Purpose: The Rear Foot to Hand Target is an important movement when learning body awareness, but also in conditioning when looking to increase load on one pelvic limb, challenge balance, or increase work through the core. In this variation, we are using a raised Standing Platform to eliminate the side stepping component of the movement we started with initially. The spine / top line alignment will be addressed in the progression variation.
Targets: While the movement is being executed through the targeting limb or free limb, the work itself is actually being done by the standing limb or grounded limb, and targets the grounded leg pelvis, hip and stifle stabilizers, as well as the iliopsoas and abdominals bilaterally.
Equipment: Raised Standing Platform
NOTE: This graphic highlights the marker timing and reward delivery I have found produces the best results. We want to build value to a solid rear foot to hand target, but ALSO the rear foot returning back down onto the platform. Duration and refining of the spine alignment will come in later progressions.
- Up until now, the main focus of this exercise has been teaching the dog to lift a rear foot and target it to the available surface… by any means necessary… Which included some side-steping. In the Rear Foot to Hand Target (Part 1): Foundation version of this exercise, the foot target was to my leg. In the Rear Foot to Hand Target (Part 2): Beginner version the target was to my hand. Now, we’re adding in awareness of the standing leg into the equation.
- I’m using a narrow raised platform (standing platform) to limit the lateral distance available for Ron Burgundy’s rear feet. This will limit the side-steping, and allow him to learn to keep his pelvis more level, and reach forward (vs out to the side) for the hand target.
- Once he learns (mentally and physically) how execute the movement pattern without side-steping, I switch the equipment set up (platform + balance bar), to clean up the alignment of his top line, and finalize the exercise.
- As is typical, he’s better on one leg than the other (he’s very EXUBERANT with his right leg, which is creating some alignment issues), which should change with more experience.

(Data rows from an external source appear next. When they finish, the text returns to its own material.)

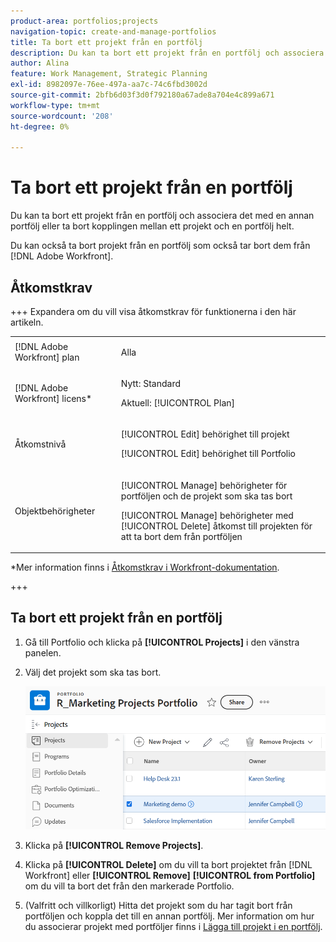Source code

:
 ```yaml
---
product-area: portfolios;projects
navigation-topic: create-and-manage-portfolios
title: Ta bort ett projekt från en portfölj
description: Du kan ta bort ett projekt från en portfölj och associera det med en annan portfölj eller ta bort kopplingen mellan ett projekt och en portfölj helt.
author: Alina
feature: Work Management, Strategic Planning
exl-id: 8982097e-76ee-497a-aa7c-74c6fbd3002d
source-git-commit: 2bfb6d03f3d0f792180a67ade8a704e4c899a671
workflow-type: tm+mt
source-wordcount: '208'
ht-degree: 0%

---
```


# Ta bort ett projekt från en portfölj

<!--Audited: 7/2024-->

Du kan ta bort ett projekt från en portfölj och associera det med en annan portfölj eller ta bort kopplingen mellan ett projekt och en portfölj helt.

Du kan också ta bort projekt från en portfölj som också tar bort dem från [!DNL Adobe Workfront].

## Åtkomstkrav

+++ Expandera om du vill visa åtkomstkrav för funktionerna i den här artikeln.

<table style="table-layout:auto"> 
 <col> 
 <col> 
 <tbody> 
  <tr> 
   <td role="rowheader">[!DNL Adobe Workfront] plan</td> 
   <td> <p>Alla</p> </td> 
  </tr> 
  <tr> 
   <td role="rowheader">[!DNL Adobe Workfront] licens*</td> 
   <td> <p>Nytt: Standard</p>
   <p>Aktuell: [!UICONTROL Plan] </p> </td> 
  </tr> 
  <tr> 
   <td role="rowheader">Åtkomstnivå</td> 
   <td> <p>[!UICONTROL Edit] behörighet till projekt</p> <p>[!UICONTROL Edit] behörighet till Portfolio</p>  </td> 
  </tr> 
  <tr> 
   <td role="rowheader">Objektbehörigheter</td> 
   <td> <p>[!UICONTROL Manage] behörigheter för portföljen och de projekt som ska tas bort</p>
   <p>[!UICONTROL Manage] behörigheter med [!UICONTROL Delete] åtkomst till projekten för att ta bort dem från portföljen</p> </td> 
  </tr> 
 </tbody> 
</table>

*Mer information finns i [Åtkomstkrav i Workfront-dokumentation](/help/quicksilver/administration-and-setup/add-users/access-levels-and-object-permissions/access-level-requirements-in-documentation.md).

+++

## Ta bort ett projekt från en portfölj

1. Gå till Portfolio och klicka på **[!UICONTROL Projects]** i den vänstra panelen.
1. Välj det projekt som ska tas bort. 

   ![](assets/nwe-remove-projects-button-inside-portfolio-350x141.png)

1. Klicka på **[!UICONTROL Remove Projects]**.
1. Klicka på **[!UICONTROL Delete]** om du vill ta bort projektet från [!DNL Workfront] eller **[!UICONTROL Remove]** **[!UICONTROL from Portfolio]** om du vill ta bort det från den markerade Portfolio.

1. (Valfritt och villkorligt) Hitta det projekt som du har tagit bort från portföljen och koppla det till en annan portfölj. Mer information om hur du associerar projekt med portföljer finns i [Lägga till projekt i en portfölj](../../../manage-work/portfolios/create-and-manage-portfolios/add-projects-to-portfolios.md).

- Rewarding on the platform or from a low hand position allows the pup to shift weight into the forehand, intentionally making the leg lifting component easier. In the progression variation of this exercise, placement of reward will be raised, and spine alignment will be included in the criteria.
- If your pup is struggling with this variation, working on the prerequisite exercises will likely help develop the physical and mental requirements needed for success.